CZYLI, CZY RZECZYWIŚCIE WOJNA ROKU 1939 BYŁA Z GÓRY SKAZANA NA KLĘSKĘ?




 W tej serii chciałbym powrócić do tematu który już kilkukrotnie podejmowałem, choć wydaje mi się że w sposób wybitnie niewystarczający. Mianowicie chciałbym tutaj udowodnić że we wrześniu 1939 roku nie byliśmy całkowicie skazani na klęskę (choć oczywiście w tym założeniu należałoby wykluczyć interwencję sowiecką z 17 września 1939 r., w przeciwnym bowiem razie jakiekolwiek dywagacje na ten temat pozbawione są sensu).
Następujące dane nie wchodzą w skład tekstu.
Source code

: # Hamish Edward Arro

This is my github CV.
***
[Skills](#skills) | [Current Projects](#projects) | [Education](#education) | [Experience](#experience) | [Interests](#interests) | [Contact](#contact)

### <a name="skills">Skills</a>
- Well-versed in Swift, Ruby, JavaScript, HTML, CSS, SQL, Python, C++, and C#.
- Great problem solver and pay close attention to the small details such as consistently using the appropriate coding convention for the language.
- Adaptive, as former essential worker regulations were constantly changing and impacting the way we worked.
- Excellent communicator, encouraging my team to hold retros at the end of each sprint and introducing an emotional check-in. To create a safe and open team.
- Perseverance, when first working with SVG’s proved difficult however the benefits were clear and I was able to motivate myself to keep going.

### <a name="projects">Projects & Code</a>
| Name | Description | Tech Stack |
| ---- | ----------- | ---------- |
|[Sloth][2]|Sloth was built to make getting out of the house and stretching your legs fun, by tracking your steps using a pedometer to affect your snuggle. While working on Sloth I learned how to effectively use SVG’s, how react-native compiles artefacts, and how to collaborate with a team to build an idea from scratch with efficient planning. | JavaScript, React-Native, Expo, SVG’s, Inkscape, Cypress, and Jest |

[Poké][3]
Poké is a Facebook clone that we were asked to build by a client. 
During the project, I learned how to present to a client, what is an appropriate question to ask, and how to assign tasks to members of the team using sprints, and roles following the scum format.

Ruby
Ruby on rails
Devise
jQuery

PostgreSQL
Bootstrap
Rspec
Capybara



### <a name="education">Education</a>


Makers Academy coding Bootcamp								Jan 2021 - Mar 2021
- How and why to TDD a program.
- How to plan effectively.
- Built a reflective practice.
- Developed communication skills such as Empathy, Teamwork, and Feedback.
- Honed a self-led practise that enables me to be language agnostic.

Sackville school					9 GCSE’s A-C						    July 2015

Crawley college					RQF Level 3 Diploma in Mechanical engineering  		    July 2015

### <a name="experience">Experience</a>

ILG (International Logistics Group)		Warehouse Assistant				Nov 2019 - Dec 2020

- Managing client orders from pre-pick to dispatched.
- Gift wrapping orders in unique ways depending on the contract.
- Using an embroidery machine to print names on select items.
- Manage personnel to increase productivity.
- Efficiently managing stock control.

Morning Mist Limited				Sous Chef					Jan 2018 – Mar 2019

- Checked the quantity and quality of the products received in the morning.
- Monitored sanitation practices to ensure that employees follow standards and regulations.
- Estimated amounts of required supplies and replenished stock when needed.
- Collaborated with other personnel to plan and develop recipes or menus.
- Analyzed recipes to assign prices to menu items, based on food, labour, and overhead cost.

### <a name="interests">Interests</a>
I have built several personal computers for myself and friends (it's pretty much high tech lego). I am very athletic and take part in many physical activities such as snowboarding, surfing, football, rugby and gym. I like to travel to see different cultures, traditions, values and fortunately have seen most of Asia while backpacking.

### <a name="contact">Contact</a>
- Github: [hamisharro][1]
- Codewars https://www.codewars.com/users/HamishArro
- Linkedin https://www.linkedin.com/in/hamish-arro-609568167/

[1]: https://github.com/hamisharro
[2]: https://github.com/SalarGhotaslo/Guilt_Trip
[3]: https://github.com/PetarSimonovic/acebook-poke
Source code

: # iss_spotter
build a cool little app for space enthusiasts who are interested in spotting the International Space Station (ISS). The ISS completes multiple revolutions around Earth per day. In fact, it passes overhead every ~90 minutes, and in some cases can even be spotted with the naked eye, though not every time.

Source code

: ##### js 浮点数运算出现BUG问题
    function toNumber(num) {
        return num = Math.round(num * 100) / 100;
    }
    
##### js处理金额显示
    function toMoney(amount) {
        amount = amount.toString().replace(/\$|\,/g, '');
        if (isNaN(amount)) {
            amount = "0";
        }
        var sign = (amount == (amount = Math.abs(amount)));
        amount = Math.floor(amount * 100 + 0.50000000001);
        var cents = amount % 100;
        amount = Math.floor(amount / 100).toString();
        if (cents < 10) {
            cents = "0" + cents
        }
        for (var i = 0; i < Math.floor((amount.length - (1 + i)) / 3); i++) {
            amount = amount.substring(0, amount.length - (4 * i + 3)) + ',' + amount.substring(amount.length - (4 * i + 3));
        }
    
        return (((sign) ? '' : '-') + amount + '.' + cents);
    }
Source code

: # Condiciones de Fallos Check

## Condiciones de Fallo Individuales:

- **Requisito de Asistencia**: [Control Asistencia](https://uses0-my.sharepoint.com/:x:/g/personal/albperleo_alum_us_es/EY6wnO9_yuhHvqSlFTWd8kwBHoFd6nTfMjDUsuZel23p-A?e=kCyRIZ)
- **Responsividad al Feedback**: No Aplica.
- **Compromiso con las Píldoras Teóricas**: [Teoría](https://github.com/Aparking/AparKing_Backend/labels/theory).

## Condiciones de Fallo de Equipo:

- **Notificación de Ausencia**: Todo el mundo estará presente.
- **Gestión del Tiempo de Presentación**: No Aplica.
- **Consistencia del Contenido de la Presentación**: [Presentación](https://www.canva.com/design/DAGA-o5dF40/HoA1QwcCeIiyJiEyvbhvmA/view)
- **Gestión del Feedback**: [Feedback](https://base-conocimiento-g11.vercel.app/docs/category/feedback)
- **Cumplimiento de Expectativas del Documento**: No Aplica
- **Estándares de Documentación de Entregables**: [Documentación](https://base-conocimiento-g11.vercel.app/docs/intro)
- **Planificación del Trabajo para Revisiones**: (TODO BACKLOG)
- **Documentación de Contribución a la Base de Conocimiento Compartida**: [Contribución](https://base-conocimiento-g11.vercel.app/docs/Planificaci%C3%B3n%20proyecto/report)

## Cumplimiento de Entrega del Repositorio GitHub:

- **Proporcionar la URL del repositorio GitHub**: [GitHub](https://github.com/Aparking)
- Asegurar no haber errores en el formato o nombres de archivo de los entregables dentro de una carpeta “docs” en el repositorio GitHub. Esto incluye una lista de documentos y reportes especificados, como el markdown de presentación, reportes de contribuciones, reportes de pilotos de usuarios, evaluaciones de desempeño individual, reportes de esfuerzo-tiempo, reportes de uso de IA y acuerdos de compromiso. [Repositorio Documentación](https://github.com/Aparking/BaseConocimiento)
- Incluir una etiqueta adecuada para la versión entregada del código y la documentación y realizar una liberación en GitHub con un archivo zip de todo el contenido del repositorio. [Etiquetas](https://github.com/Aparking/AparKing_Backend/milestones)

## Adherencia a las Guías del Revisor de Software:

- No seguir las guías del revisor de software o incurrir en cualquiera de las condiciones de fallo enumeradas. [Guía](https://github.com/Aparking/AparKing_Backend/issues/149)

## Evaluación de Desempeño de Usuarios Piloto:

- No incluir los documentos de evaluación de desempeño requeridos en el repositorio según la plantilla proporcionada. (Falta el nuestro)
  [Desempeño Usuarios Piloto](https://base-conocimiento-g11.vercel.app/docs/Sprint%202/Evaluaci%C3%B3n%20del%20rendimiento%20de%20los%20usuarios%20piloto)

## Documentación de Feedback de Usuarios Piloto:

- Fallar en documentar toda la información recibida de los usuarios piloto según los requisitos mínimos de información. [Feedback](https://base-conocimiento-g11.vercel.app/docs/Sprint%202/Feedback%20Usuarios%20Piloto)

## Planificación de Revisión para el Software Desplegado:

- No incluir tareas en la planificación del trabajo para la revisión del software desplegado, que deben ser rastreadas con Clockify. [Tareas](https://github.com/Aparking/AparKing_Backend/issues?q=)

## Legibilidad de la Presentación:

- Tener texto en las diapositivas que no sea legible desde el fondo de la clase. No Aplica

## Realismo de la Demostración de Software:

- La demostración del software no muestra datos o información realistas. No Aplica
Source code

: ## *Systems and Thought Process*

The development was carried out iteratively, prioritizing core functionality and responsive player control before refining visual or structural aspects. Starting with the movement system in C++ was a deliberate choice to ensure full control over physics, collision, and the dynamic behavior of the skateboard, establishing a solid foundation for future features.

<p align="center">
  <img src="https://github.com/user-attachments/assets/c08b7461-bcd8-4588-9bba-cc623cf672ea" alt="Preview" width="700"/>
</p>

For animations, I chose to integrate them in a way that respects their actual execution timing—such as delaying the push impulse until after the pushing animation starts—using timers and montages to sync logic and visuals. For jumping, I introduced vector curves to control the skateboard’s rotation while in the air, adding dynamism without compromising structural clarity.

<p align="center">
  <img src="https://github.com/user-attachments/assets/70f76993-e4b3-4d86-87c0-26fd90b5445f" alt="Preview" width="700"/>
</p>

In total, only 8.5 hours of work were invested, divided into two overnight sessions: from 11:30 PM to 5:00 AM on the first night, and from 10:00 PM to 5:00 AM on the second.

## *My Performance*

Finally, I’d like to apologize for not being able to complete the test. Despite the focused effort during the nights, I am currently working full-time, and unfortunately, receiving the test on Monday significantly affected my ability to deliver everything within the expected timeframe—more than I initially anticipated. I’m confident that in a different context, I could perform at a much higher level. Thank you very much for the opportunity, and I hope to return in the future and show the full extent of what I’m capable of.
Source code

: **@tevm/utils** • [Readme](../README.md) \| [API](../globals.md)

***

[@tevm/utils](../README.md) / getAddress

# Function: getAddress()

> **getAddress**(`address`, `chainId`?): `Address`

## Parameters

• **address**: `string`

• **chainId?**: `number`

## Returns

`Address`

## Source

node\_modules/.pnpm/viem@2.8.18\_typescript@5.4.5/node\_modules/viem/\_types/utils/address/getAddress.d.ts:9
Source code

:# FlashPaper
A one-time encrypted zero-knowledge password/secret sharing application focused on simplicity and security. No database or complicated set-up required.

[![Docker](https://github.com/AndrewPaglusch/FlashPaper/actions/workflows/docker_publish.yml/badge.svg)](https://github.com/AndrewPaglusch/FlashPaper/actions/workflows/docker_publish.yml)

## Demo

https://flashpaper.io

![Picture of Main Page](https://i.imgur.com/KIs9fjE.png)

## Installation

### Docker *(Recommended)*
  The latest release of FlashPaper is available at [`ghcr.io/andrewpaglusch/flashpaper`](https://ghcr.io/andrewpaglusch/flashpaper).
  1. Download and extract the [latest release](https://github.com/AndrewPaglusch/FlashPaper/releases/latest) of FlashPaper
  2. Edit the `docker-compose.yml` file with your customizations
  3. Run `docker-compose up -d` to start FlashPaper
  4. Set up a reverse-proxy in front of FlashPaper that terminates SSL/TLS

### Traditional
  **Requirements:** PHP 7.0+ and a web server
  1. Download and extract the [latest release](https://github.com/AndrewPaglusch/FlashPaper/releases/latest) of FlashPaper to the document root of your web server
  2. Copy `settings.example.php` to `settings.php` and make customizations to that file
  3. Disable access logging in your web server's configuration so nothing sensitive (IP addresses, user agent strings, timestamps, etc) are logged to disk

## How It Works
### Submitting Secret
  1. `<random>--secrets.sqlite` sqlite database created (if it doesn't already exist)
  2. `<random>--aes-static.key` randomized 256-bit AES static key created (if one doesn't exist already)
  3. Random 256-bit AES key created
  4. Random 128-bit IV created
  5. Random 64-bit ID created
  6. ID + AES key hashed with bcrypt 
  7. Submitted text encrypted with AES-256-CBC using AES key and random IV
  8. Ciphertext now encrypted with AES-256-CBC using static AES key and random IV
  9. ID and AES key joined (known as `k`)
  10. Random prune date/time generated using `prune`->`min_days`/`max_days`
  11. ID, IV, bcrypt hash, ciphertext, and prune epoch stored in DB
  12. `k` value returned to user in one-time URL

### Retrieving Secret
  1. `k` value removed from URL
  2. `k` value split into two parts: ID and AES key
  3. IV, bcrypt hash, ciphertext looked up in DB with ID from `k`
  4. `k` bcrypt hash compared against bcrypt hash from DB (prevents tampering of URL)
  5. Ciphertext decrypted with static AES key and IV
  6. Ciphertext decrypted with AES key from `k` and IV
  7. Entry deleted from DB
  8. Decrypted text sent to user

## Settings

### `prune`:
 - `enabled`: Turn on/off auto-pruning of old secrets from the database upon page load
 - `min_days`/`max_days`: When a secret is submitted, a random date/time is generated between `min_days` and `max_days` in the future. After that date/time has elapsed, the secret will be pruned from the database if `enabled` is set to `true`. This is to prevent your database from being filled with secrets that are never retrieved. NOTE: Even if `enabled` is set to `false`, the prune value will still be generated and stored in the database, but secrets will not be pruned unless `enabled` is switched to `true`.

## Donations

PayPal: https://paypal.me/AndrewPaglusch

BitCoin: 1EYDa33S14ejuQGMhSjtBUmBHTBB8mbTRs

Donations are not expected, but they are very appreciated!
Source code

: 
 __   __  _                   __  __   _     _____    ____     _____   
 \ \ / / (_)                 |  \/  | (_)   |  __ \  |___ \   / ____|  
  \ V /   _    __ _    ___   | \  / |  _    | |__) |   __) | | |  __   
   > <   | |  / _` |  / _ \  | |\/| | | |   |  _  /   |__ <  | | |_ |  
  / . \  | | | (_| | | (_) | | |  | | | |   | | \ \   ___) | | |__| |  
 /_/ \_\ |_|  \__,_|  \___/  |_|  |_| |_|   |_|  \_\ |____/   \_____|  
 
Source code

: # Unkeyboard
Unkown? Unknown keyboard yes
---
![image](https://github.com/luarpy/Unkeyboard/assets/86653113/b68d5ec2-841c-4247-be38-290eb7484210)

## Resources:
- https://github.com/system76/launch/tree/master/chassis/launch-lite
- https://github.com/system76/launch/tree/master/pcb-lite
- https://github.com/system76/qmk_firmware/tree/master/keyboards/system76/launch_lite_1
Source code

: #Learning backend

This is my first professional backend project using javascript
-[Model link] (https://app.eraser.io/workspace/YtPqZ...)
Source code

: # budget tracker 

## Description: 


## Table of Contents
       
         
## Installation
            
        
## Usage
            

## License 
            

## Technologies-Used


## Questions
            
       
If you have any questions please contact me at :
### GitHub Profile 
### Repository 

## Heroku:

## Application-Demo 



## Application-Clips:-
Ten temat jednak będzie nieco inny od tych które wcześniej podejmowałem, a mianowicie to nie ja będę starał się tutaj udowodnić że wojna roku 39 nie była od początku skazana na klęskę, a posłużę się w tym celu książką autorstwa pana Tymoteusza Pawłowskiego pt.: "Sowieci nie wchodzą. Polacy mogli wygrać w 1939 roku. Fakty, a nie historia alternatywna". Zatem pozwolę sobie zaprezentować w tej właśnie serii tematycznej wybrane przeze mnie fragmenty książki pana Pawłowskiego, i jeśli zajdzie taka konieczność również podzielę się swoim własnym komentarzem na ten temat (co oczywiście bardzo łatwo będzie można rozpoznać, jako że użyję w tym celu czcionki innego koloru).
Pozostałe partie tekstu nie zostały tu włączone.